What you should do:
Give back the entries exactly, ending with the "Stores transaction details" line.

Material provided:
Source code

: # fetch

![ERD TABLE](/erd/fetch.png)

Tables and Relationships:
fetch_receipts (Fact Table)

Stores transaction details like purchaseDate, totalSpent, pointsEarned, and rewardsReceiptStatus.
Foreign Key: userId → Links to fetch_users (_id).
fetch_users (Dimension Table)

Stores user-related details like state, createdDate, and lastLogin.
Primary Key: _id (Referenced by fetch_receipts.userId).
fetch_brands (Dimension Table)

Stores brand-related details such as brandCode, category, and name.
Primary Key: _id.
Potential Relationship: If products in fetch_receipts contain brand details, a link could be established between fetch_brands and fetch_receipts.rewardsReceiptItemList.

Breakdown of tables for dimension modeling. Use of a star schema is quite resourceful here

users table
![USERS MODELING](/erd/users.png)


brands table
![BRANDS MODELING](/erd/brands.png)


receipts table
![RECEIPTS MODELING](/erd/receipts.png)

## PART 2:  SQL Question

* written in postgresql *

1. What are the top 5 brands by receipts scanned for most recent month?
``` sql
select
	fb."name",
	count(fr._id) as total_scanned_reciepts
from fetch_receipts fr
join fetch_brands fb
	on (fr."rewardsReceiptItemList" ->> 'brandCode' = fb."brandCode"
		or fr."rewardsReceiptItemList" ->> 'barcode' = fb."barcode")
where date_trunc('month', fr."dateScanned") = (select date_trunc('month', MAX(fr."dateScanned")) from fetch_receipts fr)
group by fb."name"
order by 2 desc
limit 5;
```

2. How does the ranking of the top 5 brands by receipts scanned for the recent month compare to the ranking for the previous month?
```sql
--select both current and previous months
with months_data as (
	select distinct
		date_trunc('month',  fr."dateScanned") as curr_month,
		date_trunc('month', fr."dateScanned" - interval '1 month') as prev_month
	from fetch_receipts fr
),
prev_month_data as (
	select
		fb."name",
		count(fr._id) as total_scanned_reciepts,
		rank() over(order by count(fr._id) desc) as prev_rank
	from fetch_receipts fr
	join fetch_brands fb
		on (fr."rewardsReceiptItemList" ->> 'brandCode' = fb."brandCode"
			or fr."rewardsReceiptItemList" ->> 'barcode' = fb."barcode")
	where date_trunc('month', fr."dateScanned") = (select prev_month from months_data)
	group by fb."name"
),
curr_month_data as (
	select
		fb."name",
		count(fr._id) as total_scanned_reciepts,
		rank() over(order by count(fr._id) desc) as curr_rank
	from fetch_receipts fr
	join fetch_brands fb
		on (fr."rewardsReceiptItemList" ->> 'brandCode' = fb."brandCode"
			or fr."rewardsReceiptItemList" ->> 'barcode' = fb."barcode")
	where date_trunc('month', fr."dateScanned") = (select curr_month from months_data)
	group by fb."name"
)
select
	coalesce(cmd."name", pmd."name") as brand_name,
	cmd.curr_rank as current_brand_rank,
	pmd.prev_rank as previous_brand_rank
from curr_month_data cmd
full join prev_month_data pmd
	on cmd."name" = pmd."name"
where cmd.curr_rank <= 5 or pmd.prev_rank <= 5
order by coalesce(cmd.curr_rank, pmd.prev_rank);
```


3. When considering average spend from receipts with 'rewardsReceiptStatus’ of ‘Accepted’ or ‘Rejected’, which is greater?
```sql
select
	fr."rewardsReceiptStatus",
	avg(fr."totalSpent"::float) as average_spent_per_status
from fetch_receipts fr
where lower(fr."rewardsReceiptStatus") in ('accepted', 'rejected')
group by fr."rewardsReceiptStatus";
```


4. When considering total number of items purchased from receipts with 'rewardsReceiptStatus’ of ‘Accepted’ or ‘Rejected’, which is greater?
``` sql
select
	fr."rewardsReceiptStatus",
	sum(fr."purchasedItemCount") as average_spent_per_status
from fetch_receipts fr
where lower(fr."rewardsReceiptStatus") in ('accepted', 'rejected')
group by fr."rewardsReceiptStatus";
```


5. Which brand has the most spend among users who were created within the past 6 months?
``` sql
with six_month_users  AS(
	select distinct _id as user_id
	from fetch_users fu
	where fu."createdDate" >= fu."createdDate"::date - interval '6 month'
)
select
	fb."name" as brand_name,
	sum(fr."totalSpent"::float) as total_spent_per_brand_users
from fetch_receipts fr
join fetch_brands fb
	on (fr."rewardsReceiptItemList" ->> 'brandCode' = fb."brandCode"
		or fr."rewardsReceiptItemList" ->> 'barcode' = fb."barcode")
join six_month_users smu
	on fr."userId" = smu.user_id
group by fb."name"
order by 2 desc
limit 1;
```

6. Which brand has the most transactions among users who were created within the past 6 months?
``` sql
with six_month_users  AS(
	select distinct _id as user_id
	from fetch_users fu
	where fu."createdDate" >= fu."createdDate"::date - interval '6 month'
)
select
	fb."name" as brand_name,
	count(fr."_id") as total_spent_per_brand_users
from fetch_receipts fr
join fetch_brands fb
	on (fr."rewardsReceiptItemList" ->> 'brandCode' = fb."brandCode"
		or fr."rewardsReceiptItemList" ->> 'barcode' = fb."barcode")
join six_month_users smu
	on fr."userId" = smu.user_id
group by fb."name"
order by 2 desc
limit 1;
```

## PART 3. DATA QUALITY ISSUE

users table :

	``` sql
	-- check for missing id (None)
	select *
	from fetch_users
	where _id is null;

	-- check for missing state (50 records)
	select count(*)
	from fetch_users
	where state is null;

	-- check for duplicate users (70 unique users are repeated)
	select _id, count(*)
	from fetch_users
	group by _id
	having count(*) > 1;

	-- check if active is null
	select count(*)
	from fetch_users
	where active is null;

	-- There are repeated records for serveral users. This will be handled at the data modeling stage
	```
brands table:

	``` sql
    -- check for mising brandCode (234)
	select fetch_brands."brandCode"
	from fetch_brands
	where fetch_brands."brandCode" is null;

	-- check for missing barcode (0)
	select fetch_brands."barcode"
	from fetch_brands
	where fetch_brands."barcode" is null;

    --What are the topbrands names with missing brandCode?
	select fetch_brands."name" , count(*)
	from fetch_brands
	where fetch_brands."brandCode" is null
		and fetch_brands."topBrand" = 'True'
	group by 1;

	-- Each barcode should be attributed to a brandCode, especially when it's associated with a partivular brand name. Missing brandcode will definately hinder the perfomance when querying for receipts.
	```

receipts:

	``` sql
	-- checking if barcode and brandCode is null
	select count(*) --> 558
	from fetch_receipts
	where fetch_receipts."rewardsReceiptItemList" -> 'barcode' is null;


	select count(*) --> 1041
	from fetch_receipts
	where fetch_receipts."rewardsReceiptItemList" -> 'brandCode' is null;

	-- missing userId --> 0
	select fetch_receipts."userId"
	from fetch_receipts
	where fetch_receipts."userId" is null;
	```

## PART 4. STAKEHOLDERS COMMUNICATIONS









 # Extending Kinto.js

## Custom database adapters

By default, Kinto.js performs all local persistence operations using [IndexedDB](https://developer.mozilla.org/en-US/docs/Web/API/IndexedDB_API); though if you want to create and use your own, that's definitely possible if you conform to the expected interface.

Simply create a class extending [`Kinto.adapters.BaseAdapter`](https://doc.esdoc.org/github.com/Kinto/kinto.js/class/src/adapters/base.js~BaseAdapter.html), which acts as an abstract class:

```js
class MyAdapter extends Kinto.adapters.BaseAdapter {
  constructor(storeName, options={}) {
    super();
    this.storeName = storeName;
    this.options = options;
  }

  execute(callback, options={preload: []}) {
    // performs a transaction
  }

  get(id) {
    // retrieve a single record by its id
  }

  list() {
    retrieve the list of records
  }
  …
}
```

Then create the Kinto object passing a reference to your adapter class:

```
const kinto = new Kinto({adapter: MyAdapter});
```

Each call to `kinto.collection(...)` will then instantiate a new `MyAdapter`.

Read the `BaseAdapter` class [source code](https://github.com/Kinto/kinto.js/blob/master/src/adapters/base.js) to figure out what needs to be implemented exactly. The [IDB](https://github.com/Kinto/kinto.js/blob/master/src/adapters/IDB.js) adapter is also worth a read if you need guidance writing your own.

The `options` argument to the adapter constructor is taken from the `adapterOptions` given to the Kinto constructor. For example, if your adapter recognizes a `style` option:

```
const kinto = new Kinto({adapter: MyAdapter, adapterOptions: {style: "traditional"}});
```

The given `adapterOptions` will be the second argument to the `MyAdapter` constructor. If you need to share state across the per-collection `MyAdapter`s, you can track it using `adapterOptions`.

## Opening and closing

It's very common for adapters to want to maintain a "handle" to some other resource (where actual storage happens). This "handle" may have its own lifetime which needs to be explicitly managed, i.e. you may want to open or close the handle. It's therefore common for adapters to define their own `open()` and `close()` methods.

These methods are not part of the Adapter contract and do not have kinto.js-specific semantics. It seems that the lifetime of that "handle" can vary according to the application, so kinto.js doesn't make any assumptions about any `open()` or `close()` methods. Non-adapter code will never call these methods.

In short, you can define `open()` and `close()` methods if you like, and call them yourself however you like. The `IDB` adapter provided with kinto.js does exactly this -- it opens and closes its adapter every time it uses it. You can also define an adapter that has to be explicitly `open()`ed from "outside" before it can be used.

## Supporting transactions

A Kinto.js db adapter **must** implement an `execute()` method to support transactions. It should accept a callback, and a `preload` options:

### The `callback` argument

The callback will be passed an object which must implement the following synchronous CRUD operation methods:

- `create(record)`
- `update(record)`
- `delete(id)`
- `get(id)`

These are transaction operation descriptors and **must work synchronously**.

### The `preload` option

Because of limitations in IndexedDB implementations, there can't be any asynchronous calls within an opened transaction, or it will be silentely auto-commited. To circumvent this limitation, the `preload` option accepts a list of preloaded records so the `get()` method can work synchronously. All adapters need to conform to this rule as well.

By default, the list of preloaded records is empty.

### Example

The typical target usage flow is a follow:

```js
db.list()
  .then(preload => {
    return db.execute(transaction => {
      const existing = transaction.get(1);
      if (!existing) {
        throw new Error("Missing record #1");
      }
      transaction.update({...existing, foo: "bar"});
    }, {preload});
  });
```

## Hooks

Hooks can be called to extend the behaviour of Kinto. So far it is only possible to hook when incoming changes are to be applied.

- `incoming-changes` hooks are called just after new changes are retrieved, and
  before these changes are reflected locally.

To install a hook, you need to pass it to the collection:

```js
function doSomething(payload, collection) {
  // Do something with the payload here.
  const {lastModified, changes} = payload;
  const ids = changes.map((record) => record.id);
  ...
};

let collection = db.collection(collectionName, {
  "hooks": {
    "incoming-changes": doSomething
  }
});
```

Exercise result:
Source code

: # fetch

![ERD TABLE](/erd/fetch.png)

Tables and Relationships:
fetch_receipts (Fact Table)

Stores transaction details like purchaseDate, totalSpent, pointsEarned, and rewardsReceiptStatus.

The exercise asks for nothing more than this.